Diante desse quadro, especialistas defendem que a adaptação deve atuar em diferentes frentes: a valorização da natureza e dos conhecimentos tradicionais, a restauração florestal em larga escala, a proteção dos rios e mananciais e o fortalecimento da segurança alimentar baseada em espécies resilientes ao clima.

É o que propõe o policy brief Estratégias de Adaptação Climática Visando o Bem-Estar das Populações Amazônidas, lançado no fim de agosto e elaborado por pesquisadores do Instituto Tecnológico Vale Desenvolvimento Sustentável (ITV) em parceria com autores da Universidade de São Paulo (USP), do Instituto Nacional de Pesquisas Espaciais (Inpe) e de outras instituições nacionais e internacionais.

Antecipado à imprensa pela Agência BORI, o documento reúne um conjunto de recomendações para orientar políticas públicas capazes de proteger tanto a floresta quanto as populações que dela dependem, especialmente povos indígenas e comunidades ribeirinhas e quilombolas, além de moradores de áreas rurais e urbanas da região.

As propostas partem de uma constatação: a crise climática já está em curso, e seus efeitos sobre a Amazônia não podem ser revertidos apenas com ações de mitigação, como a redução de emissões. Segundo Tereza Cristina Giannini, pesquisadora do ITV e coordenadora da publicação, adaptar-se significa garantir a resiliência dos ecossistemas e, ao mesmo tempo, fortalecer as condições de vida das populações locais. “Acredita-se que a mudança climática é unidirecional, mas não é. É um mosaico de impactos muito amplos e que envolve as comunidades humanas de forma complexa”, pontua Tereza.

Vegetação nativa, alimento do futuro

O documento destaca as importâncias da proteção e da restauração dos serviços ecossistêmicos, como polinização, dispersão de sementes, regulação hídrica e fertilidade do solo, que são a base da produção de alimentos. Como proposta, destacam-se a criação de bancos de sementes, o fortalecimento de redes de coletores comunitários e o mapeamento da diversidade genética de espécies de interesse alimentar. A publicação também sugere a incorporação dessas espécies resilientes nas políticas de nutrição, por exemplo, a alimentação escolar.

Outro foco é a segurança hídrica, apontada como condição essencial para a saúde e a produção de alimentos na região. O relatório recomenda investimentos em sistemas de captação e reaproveitamento de água da chuva e proteção das rotas fluviais usadas para transporte de mercadorias.
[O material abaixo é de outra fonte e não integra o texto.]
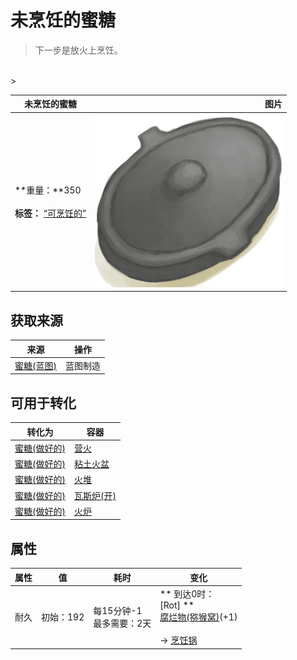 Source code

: # 未烹饪的蜜糖  
> 下一步是放火上烹饪。  
<br>  
>   
  
  未烹饪的蜜糖  |   图片   
 ----  |  ----:   
 **重量：**350<br><br>**标签：**	[“可烹饪的”](tag_Cookable.md)  |  <img decoding="async" src="Sprite/CookingPotClosed.png" href="a.md" style="max-width:300px;max-height:300px;">   
  
## 获取来源  
来源  |  操作  
----  |  ----  
[蜜糖(蓝图)](Bp_HoneyCandy.md)  |  蓝图制造  
## 可用于转化  
转化为  |  容器  
----  |  ----  
[蜜糖(做好的)](HoneyCandyCooked.md)  |  [营火](Campfire.md)  
[蜜糖(做好的)](HoneyCandyCooked.md)  |  [粘土火盆](ClayFirePit.md)  
[蜜糖(做好的)](HoneyCandyCooked.md)  |  [火堆](Fire.md)  
[蜜糖(做好的)](HoneyCandyCooked.md)  |  [瓦斯炉(开)](GasCookerOn.md)  
[蜜糖(做好的)](HoneyCandyCooked.md)  |  [火炉](Stove.md)  
## 属性   
属性  |  值  |  耗时  |  变化  
----  |  ----  |  ----  |  ----  
耐久  |  初始：192  |  每15分钟-1<br>最多需要：2天  |  ** 到达0时： **<br>** [Rot] **<br>  [腐烂物(猕猴窝)](RottenRemains.md)(+1)<br><br>→ [烹饪锅](CookingPot.md)  
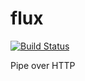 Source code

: # flux
[![Build Status](https://travis-ci.org/pzread/flux.svg?branch=master)](https://travis-ci.org/pzread/flux)

Pipe over HTTP
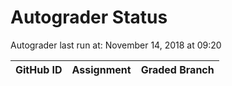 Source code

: # Autograder Status
Autograder last run at: November 14, 2018 at 09:20

| GitHub ID | Assignment | Graded Branch |
|-----------|------------|---------------|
A restauração florestal também ocupa lugar de destaque. Recuperar áreas degradadas com espécies nativas pode garantir sequestro de carbono, proteger nascentes e gerar renda a partir de cadeias produtivas sustentáveis da sociobioeconomia, apontam os cientistas. O documento defende que planos de restauração sejam articulados entre governos, empresas e comunidades, com incentivos financeiros, acesso a crédito e pagamento por serviços ambientais.
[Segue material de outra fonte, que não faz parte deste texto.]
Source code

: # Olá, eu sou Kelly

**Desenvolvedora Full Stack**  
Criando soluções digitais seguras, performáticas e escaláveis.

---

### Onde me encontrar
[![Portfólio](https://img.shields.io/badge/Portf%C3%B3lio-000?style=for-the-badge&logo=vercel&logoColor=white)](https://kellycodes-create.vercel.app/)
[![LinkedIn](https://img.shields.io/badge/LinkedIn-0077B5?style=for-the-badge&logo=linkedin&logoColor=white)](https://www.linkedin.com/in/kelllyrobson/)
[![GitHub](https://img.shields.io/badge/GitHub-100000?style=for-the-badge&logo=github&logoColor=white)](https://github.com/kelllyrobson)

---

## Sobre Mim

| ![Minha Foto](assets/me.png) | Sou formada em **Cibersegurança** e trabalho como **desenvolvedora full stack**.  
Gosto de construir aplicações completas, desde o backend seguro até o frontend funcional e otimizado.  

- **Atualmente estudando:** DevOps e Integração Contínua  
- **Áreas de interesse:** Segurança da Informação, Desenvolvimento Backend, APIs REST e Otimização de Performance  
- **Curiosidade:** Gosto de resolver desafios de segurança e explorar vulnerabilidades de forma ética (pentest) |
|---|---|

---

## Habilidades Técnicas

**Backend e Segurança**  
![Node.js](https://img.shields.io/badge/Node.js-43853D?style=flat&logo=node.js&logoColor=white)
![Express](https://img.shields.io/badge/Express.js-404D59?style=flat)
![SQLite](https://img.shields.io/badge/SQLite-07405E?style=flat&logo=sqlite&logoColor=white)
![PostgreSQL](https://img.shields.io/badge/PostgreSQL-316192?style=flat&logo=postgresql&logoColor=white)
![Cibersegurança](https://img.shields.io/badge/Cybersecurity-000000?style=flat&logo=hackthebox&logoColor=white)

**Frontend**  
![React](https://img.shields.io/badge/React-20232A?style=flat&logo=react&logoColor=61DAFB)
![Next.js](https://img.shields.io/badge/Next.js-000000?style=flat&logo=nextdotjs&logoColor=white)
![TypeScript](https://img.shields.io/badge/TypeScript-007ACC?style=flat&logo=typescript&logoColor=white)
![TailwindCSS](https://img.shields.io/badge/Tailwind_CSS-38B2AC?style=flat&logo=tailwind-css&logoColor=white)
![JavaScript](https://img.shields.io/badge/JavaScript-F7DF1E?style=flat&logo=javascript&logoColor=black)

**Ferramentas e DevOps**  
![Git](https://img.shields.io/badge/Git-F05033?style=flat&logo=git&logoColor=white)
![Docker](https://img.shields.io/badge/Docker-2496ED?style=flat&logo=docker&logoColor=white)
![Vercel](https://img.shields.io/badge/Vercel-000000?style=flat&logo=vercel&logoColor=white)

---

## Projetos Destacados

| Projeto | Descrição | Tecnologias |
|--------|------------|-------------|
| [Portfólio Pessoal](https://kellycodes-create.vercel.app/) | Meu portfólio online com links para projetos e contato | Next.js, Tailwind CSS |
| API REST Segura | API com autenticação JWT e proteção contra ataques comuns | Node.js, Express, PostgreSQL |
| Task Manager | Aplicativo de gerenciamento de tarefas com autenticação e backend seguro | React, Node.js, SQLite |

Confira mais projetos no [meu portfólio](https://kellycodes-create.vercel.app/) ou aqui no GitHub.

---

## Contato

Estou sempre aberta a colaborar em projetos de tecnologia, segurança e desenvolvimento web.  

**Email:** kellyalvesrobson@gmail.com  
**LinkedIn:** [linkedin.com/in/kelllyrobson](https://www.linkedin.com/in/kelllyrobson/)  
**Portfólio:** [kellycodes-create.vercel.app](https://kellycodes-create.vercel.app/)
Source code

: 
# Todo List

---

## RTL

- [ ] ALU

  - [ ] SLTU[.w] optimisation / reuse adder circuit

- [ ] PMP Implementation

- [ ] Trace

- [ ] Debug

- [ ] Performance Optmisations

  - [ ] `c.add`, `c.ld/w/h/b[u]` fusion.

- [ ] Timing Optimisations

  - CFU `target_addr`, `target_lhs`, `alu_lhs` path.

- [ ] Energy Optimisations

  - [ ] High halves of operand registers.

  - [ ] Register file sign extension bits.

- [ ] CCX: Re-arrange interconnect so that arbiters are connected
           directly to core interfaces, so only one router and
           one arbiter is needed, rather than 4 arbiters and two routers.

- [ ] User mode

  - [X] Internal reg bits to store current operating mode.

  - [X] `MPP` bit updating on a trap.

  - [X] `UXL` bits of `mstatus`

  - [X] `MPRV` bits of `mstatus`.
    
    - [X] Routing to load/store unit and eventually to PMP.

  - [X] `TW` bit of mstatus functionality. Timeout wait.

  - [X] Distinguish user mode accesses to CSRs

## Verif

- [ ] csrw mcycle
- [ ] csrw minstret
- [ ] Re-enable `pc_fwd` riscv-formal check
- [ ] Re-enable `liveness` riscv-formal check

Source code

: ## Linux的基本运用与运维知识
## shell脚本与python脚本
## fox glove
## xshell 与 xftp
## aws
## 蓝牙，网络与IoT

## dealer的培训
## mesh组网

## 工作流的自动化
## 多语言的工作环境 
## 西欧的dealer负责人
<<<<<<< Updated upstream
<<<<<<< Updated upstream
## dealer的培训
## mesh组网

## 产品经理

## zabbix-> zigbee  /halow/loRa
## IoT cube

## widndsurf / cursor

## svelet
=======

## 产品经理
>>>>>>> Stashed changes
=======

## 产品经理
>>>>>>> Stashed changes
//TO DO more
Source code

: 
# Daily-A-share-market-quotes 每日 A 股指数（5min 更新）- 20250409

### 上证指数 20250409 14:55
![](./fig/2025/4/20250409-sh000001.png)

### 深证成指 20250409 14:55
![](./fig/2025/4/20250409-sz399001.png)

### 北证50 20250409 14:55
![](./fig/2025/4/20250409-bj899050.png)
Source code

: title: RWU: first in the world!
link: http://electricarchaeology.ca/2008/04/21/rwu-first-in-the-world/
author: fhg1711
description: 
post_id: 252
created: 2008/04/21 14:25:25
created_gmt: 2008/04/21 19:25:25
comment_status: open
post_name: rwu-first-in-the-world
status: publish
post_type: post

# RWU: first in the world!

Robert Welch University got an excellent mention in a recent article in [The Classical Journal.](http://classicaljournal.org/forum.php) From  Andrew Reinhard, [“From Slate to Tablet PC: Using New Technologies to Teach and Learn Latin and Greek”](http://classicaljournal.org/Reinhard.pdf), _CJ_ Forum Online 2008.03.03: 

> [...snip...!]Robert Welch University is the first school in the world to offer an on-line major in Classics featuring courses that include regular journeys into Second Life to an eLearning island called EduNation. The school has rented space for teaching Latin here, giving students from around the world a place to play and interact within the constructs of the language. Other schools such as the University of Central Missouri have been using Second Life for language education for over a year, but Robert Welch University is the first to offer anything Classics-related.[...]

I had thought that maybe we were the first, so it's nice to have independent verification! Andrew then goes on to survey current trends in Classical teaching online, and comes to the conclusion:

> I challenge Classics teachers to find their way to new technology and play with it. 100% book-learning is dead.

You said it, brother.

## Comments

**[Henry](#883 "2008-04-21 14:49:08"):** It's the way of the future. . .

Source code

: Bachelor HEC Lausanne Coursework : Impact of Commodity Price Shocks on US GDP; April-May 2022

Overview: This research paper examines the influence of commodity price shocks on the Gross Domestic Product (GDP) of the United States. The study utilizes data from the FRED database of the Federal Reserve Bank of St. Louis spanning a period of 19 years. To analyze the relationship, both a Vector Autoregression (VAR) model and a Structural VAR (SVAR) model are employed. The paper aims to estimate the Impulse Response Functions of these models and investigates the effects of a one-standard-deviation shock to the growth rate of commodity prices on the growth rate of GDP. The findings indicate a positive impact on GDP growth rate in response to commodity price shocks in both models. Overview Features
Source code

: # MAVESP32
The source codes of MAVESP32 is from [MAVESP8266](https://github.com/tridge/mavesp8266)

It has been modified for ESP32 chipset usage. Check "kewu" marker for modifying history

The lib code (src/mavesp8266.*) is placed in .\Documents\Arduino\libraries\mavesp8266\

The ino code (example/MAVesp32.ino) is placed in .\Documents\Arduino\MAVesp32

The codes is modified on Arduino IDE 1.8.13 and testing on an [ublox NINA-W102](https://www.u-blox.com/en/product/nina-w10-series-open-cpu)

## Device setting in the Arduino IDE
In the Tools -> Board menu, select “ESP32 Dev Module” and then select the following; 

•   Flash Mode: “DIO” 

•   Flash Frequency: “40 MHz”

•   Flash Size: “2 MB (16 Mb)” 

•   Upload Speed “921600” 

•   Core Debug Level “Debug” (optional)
O policy brief destaca, ainda, a importância de mapear as chamadas plantas do futuro — espécies vegetais tradicionalmente consumidas por populações amazônicas e que apresentam maior potencial de resistência às mudanças climáticas. Esses vegetais podem se tornar fundamentais em cenários de escassez, mas muitos ainda são pouco conhecidos fora de seus contextos locais.
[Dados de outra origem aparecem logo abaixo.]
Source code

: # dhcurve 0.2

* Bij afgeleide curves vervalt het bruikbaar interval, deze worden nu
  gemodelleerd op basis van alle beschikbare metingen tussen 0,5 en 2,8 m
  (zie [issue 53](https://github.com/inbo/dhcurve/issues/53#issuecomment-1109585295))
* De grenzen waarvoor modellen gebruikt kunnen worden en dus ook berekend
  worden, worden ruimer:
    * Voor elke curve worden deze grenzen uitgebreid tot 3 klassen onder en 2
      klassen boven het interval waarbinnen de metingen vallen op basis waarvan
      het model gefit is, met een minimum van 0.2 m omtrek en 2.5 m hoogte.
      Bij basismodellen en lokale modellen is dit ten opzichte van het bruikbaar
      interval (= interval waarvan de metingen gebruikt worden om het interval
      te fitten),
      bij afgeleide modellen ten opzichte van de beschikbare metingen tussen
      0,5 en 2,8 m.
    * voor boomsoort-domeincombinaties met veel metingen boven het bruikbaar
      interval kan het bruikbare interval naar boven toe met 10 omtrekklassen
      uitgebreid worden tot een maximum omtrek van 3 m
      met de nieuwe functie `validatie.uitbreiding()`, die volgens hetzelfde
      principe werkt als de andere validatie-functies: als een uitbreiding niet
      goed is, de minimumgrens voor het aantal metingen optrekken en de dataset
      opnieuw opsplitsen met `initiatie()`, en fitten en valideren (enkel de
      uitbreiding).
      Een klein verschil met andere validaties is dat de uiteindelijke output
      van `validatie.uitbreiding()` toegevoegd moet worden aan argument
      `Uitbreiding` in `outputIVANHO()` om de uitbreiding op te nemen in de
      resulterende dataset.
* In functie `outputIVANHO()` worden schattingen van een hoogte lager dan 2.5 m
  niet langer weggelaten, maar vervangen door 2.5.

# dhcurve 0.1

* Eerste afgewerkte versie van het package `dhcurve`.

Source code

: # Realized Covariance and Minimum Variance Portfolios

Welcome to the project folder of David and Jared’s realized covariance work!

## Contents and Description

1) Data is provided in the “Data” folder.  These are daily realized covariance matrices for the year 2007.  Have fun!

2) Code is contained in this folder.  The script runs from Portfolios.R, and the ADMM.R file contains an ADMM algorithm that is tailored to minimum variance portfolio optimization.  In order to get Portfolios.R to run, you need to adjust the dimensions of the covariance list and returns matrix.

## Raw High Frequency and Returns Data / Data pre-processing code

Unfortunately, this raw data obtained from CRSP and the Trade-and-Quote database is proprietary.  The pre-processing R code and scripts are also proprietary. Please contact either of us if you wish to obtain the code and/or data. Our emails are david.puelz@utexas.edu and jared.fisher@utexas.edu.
Segundo os autores, a conservação de animais polinizadores e dispersores de sementes também é vital para manter a produção de alimentos e a biodiversidade da floresta. O documento recomenda campanhas educativas, programas de ciência cidadã e investimentos em pesquisa e capacitação científica para reduzir lacunas de conhecimento sobre fauna útil.

Conhecer para proteger

A pesquisadora Tereza afirmou, em entrevista à BORI, que a elaboração do material foi motivada pela constatação, em estudos anteriores do grupo, de cenários negativos para cerca de 200 espécies de plantas alimentares nativas — como a castanha-do-pará, muito afetada por alterações nos ciclos de floração e frutificação. A preocupação se soma a evidências de que comunidades indígenas e tradicionais já enfrentam mais vulnerabilidade alimentar em consequência do clima.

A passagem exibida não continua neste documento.